The story of this bread is rather interesting because it seems it was always made with sourdough anyway and Carol Field had to turn it into a yeast recipe – only for me to turn it back again into a sourdough recipe!  It is supposed to have a “big-holed chewy interior and a crunchy crust”.  Well, mine did not have a big holed interior, although it was pleasantly chewy.  Nor did it have a crunchy crust – the crust was rather chewy too.  Further, there was no picture so, although I followed the instructions I was not (still am not) at all certain that it was shaped as it was meant to be. 
Course: Breakfast
Cuisine: Italian

Ingredients

Day 1

  • 180 g LIVE Biga See below
  • 1/2 cup (125 g) Warm water
  • 1/2 cup (65 g)  Wheat flour  I used whole wheat – it was all I had on hand.
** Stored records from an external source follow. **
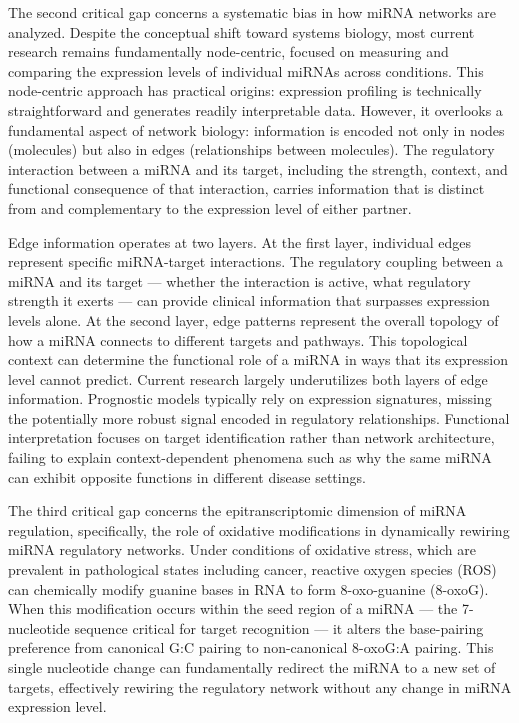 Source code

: The second critical gap concerns a systematic bias in how miRNA networks are analyzed. Despite the conceptual shift toward systems biology, most current research remains fundamentally node-centric, focused on measuring and comparing the expression levels of individual miRNAs across conditions. This node-centric approach has practical origins: expression profiling is technically straightforward and generates readily interpretable data. However, it overlooks a fundamental aspect of network biology: information is encoded not only in nodes (molecules) but also in edges (relationships between molecules). The regulatory interaction between a miRNA and its target, including the strength, context, and functional consequence of that interaction, carries information that is distinct from and complementary to the expression level of either partner.

Edge information operates at two layers. At the first layer, individual edges represent specific miRNA-target interactions. The regulatory coupling between a miRNA and its target --- whether the interaction is active, what regulatory strength it exerts --- can provide clinical information that surpasses expression levels alone. At the second layer, edge patterns represent the overall topology of how a miRNA connects to different targets and pathways. This topological context can determine the functional role of a miRNA in ways that its expression level cannot predict. Current research largely underutilizes both layers of edge information. Prognostic models typically rely on expression signatures, missing the potentially more robust signal encoded in regulatory relationships. Functional interpretation focuses on target identification rather than network architecture, failing to explain context-dependent phenomena such as why the same miRNA can exhibit opposite functions in different disease settings.

The third critical gap concerns the epitranscriptomic dimension of miRNA regulation, specifically, the role of oxidative modifications in dynamically rewiring miRNA regulatory networks. Under conditions of oxidative stress, which are prevalent in pathological states including cancer, reactive oxygen species (ROS) can chemically modify guanine bases in RNA to form 8-oxo-guanine (8-oxoG). When this modification occurs within the seed region of a miRNA --- the 7-nucleotide sequence critical for target recognition --- it alters the base-pairing preference from canonical G:C pairing to non-canonical 8-oxoG:A pairing. This single nucleotide change can fundamentally redirect the miRNA to a new set of targets, effectively rewiring the regulatory network without any change in miRNA expression level.


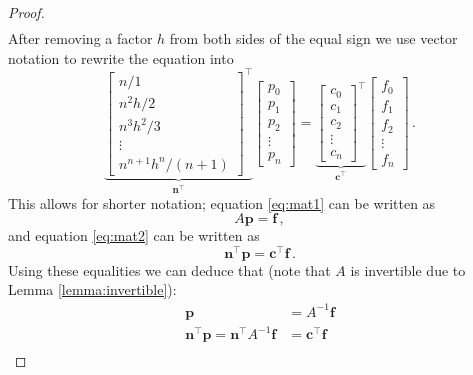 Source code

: \begin{proof}
\begin{align}
\end{align}
After removing a factor $h$ from both sides of the equal sign we use vector notation to rewrite the equation into
\begin{equation}
    \underbrace{\begin{bmatrix}
        n/1\\
        n^2h/2\\
        n^3h^2/3\\
        \vdots \\
        n^{n+1}h^n/(n+1)
    \end{bmatrix}^\top}_{\mathbf n^\top}
    \begin{bmatrix}
        p_0\\
        p_1\\
        p_2\\
        \vdots \\
        p_n
    \end{bmatrix}
    =
    \underbrace{\begin{bmatrix}
        c_0 \\
        c_1 \\
        c_2 \\
        \vdots \\
        c_n
    \end{bmatrix}^\top}_{\mathbf c^\top}
    \begin{bmatrix}
        f_0 \\
        f_1 \\
        f_2 \\
        \vdots \\
        f_n
    \end{bmatrix} \,. \label{eq:mat2}
\end{equation}
This allows for shorter notation; equation \ref{eq:mat1} can be written as
\begin{equation}
    A \mathbf p = \mathbf f \,, \nonumber
\end{equation}
and equation \ref{eq:mat2} can be written as
\begin{equation}
    \mathbf n ^\top \mathbf p = \mathbf c^\top \mathbf f \,. \nonumber
\end{equation}
Using these equalities we can deduce that (note that $A$ is invertible due to Lemma \ref{lemma:invertible}):
\begin{align}
    \mathbf p &= A^{-1} \mathbf f \nonumber \\
    \mathbf n^\top \mathbf p = \mathbf n^\top A^{-1} \mathbf f &= \mathbf c^\top \mathbf f \nonumber \\

\end{align}
\end{proof}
The recipe calls for Italian 00 flour which is closest to plain white, but I never have plain white and use strong bread flour for all my bread so I guess I am a bad scientist.  Oops.

Cut the biga up in small pieces and then work it into water with your hands so that it all turns milky white and the biga is in very small bits.  Add the flour and stir.  Cover and leave over night.

    Day 2

    • The Day 1 Mixture
    • 1 cup (250 g)   Warm water
    • 435 g Flour  As above
    • 10 g Salt

    Instructions

    • Dissolve the day 1 dough in the water and then add the other ingredients.  Knead for 10 minutes.
    • Place the dough into a lightly oiled bowl, cover and let rest for 2 hours.  the dough is ready when there are bubbles and blisters under the surface.
    • Divide the dough in two and shape it into two round balls.  Let them rest under a cloth for 20 minutes and then roll them into fat sausages and place them on individual pieces of waxed paper/baking parchment.  Dimple the dough thoroughly with your fingertips, cover and leave for 60-90 minutes.
    • Heat up the oven to 210 C/425 F and turn the loaves gently onto a baking tray that you have heated in the oven and sprinkled generously with polenta or lined with baking parchment.
    • Turn the oven down to 200 C/400 F and bake for 35-40 minutes until golden.
    • These are the original instructions but, in order to get a holey crumb, I would modify them slightly.  I would do the first rise for 1 hour.  I would then do some stretch and fold and let rest again back in the oily bowl for 1 hour.  I would then stretch-fold-shape into rounds and let rest for 1 hour.  Then I would so a little stretch and fold and shape into sausages and dimple – but not over generously so.  Then I would let rest for a further hour and then bake.  So – more stretch and fold and a longer rise before baking.  That way there would be a better chance at air bubbles.